The human acute monocytic leukemia cell line THP-1 (ATCC, catalogue number: ATCC® TIB-202™, USA) and PBMCs from a healthy control were separately grown in RPMI 1640 (Gibco™; Carlsbad, CA, USA) supplemented with 10% heat-inactivated fetal bovine serum (FBS) (Gibco™), 25 mM HEPES (Gibco™), 100 units/ml penicillin (Sigma, Munich, Germany) and 100 μg/ml streptomycin (Sigma, USA), incubated for 24 h at 37 °C under 5% CO2. PBMC were isolated using density gradient centrifugation using Ficoll-Paque (Invitrogen Corp., Carlsbad, CA). Once cell culture has proliferated and confirmed by fluorescent microscopy, a separate experiment was initiated for those of EVs -derived from each mycobacterial species and healthy controls.

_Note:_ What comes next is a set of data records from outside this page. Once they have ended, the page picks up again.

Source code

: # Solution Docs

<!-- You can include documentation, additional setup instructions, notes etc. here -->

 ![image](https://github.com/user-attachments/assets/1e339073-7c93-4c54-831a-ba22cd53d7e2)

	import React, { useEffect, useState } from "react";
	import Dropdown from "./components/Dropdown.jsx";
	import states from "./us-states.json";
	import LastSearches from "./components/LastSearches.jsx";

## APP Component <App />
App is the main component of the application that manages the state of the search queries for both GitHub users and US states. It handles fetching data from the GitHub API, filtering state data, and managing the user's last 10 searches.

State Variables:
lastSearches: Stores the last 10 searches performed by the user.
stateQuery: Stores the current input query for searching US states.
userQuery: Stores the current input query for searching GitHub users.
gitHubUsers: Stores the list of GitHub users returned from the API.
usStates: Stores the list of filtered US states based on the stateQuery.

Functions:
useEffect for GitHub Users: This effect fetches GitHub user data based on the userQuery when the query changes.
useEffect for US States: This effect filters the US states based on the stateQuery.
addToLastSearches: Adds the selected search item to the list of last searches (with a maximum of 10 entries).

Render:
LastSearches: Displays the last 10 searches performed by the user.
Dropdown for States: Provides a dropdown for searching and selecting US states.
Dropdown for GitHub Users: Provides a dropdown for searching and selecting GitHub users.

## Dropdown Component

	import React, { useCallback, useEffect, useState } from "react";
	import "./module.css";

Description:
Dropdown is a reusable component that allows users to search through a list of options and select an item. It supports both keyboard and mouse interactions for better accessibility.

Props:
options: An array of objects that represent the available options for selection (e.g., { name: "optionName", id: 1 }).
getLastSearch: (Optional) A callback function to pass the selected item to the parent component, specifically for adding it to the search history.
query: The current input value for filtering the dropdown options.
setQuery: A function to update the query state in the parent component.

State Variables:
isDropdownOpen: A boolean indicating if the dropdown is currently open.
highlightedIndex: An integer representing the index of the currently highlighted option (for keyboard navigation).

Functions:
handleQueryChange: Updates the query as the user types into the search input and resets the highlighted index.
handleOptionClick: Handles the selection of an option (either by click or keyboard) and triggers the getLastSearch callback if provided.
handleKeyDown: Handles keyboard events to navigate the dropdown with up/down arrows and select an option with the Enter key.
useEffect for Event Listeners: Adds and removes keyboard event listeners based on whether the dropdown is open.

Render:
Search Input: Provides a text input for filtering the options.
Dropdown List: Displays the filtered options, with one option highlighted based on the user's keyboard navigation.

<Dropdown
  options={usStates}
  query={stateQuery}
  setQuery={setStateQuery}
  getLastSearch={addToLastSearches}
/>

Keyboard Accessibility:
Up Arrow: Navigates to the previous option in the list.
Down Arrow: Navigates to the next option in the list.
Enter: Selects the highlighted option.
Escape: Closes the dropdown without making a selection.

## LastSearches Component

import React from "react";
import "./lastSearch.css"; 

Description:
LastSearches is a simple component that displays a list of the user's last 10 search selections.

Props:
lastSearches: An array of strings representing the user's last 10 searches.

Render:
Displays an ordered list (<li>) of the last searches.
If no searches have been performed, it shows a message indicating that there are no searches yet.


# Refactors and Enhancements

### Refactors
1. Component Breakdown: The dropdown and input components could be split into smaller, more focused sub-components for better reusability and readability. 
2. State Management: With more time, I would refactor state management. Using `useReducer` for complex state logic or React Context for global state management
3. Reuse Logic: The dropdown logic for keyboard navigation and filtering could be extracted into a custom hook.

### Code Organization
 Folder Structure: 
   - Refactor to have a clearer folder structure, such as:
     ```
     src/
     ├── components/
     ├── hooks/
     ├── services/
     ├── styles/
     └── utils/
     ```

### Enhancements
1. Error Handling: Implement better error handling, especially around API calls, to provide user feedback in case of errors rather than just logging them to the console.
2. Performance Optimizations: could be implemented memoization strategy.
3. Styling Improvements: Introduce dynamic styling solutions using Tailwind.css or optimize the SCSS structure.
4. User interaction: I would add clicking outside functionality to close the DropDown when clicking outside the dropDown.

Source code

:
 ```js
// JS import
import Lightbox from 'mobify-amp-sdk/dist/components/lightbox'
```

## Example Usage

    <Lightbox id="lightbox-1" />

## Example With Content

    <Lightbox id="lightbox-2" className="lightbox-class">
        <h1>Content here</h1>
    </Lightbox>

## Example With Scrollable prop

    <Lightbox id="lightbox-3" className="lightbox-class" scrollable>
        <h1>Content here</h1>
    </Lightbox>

In order to classify dose-dependent of EVs cell death with THP-1 monocyte cell and PBMC, based on our bicinchoninic acid assay findings (Pierce BCA Protein Assay (µg/ml)—Thermo Fisher Scientific Inc., no. 23225, USA), each well was separately coated with 200,000 cells/ml inoculated with 10 µg/ml, 5 µg/ml, 2.5 µg/ml, 1.2 µg/ml the EVs, and EVs-depleted FBS (Gibco™ A25904DG, USA) to the final volume of 200 µl of the wells. Each of those EVs concentrations were over three times performed. For each experiment, lipopolysaccharides (LPS, 100 ng/ml) and unstained controls were included. Then, the cells were incubated at 37 °C under 5% CO2 for 24 h. Following the incubation, the plates were centrifuged at 40×g for 5 min. The pellet was used for cell death assay using annexin V-FITC (Invitrogen, 0.25 µg/mL) and Propidium iodide (PI) (Invitrogen- Thermo Fisher Scientific Inc., Lot: 1989095, USA) by a flow cytometer (FACS Calibur, USA). Pellets were precipitated with the annexin V for 15 min in the dark at room temperature. Then, 10,000 events were evaluated at channels FL1, FL2 and cell death was determined.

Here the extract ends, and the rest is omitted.